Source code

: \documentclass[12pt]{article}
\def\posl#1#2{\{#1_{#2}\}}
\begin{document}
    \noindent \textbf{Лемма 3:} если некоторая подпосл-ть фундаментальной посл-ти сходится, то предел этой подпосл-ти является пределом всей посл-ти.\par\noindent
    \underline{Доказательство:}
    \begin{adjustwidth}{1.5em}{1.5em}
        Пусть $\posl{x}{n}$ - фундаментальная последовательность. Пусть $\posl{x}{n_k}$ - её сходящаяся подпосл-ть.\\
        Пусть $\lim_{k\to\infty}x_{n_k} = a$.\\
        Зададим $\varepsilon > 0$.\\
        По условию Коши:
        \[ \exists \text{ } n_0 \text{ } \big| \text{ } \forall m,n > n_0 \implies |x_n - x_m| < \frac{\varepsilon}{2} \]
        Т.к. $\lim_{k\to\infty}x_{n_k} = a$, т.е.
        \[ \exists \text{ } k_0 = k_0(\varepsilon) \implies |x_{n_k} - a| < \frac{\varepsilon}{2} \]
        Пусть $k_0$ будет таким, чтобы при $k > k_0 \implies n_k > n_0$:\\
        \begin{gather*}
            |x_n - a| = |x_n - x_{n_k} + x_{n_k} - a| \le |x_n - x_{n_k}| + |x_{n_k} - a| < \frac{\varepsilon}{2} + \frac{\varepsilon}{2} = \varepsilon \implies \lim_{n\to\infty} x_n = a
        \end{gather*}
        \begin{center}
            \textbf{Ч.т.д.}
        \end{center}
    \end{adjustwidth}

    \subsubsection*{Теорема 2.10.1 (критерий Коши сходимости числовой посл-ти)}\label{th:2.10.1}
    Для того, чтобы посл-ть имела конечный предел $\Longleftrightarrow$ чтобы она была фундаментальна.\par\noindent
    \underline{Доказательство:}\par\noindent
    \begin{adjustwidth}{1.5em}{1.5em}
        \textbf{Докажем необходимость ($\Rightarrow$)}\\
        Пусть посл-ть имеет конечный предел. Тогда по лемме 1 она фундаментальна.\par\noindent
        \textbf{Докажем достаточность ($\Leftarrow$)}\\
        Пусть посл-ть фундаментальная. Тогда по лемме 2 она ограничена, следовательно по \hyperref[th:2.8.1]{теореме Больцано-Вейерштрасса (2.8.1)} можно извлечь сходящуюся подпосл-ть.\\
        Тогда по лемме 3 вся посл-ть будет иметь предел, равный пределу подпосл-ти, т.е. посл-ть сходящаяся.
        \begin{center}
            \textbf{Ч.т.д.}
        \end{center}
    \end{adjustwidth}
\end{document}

=======

**Work instruction:**
Write the data out once more, exactly as it was given.

**Exercise result:**
Source code

: \documentclass[12pt]{article}
\def\posl#1#2{\{#1_{#2}\}}
\begin{document}
    \noindent \textbf{Лемма 3:} если некоторая подпосл-ть фундаментальной посл-ти сходится, то предел этой подпосл-ти является пределом всей посл-ти.\par\noindent
    \underline{Доказательство:}
    \begin{adjustwidth}{1.5em}{1.5em}
        Пусть $\posl{x}{n}$ - фундаментальная последовательность. Пусть $\posl{x}{n_k}$ - её сходящаяся подпосл-ть.\\
        Пусть $\lim_{k\to\infty}x_{n_k} = a$.\\
        Зададим $\varepsilon > 0$.\\
        По условию Коши:
        \[ \exists \text{ } n_0 \text{ } \big| \text{ } \forall m,n > n_0 \implies |x_n - x_m| < \frac{\varepsilon}{2} \]
        Т.к. $\lim_{k\to\infty}x_{n_k} = a$, т.е.
        \[ \exists \text{ } k_0 = k_0(\varepsilon) \implies |x_{n_k} - a| < \frac{\varepsilon}{2} \]
        Пусть $k_0$ будет таким, чтобы при $k > k_0 \implies n_k > n_0$:\\
        \begin{gather*}
            |x_n - a| = |x_n - x_{n_k} + x_{n_k} - a| \le |x_n - x_{n_k}| + |x_{n_k} - a| < \frac{\varepsilon}{2} + \frac{\varepsilon}{2} = \varepsilon \implies \lim_{n\to\infty} x_n = a
        \end{gather*}
        \begin{center}
            \textbf{Ч.т.д.}
        \end{center}
    \end{adjustwidth}

    \subsubsection*{Теорема 2.10.1 (критерий Коши сходимости числовой посл-ти)}\label{th:2.10.1}
    Для того, чтобы посл-ть имела конечный предел $\Longleftrightarrow$ чтобы она была фундаментальна.\par\noindent
    \underline{Доказательство:}\par\noindent
    \begin{adjustwidth}{1.5em}{1.5em}
        \textbf{Докажем необходимость ($\Rightarrow$)}\\
        Пусть посл-ть имеет конечный предел. Тогда по лемме 1 она фундаментальна.\par\noindent
        \textbf{Докажем достаточность ($\Leftarrow$)}\\
        Пусть посл-ть фундаментальная. Тогда по лемме 2 она ограничена, следовательно по \hyperref[th:2.8.1]{теореме Больцано-Вейерштрасса (2.8.1)} можно извлечь сходящуюся подпосл-ть.\\
        Тогда по лемме 3 вся посл-ть будет иметь предел, равный пределу подпосл-ти, т.е. посл-ть сходящаяся.
        \begin{center}
            \textbf{Ч.т.д.}
        \end{center}
    \end{adjustwidth}
\end{document}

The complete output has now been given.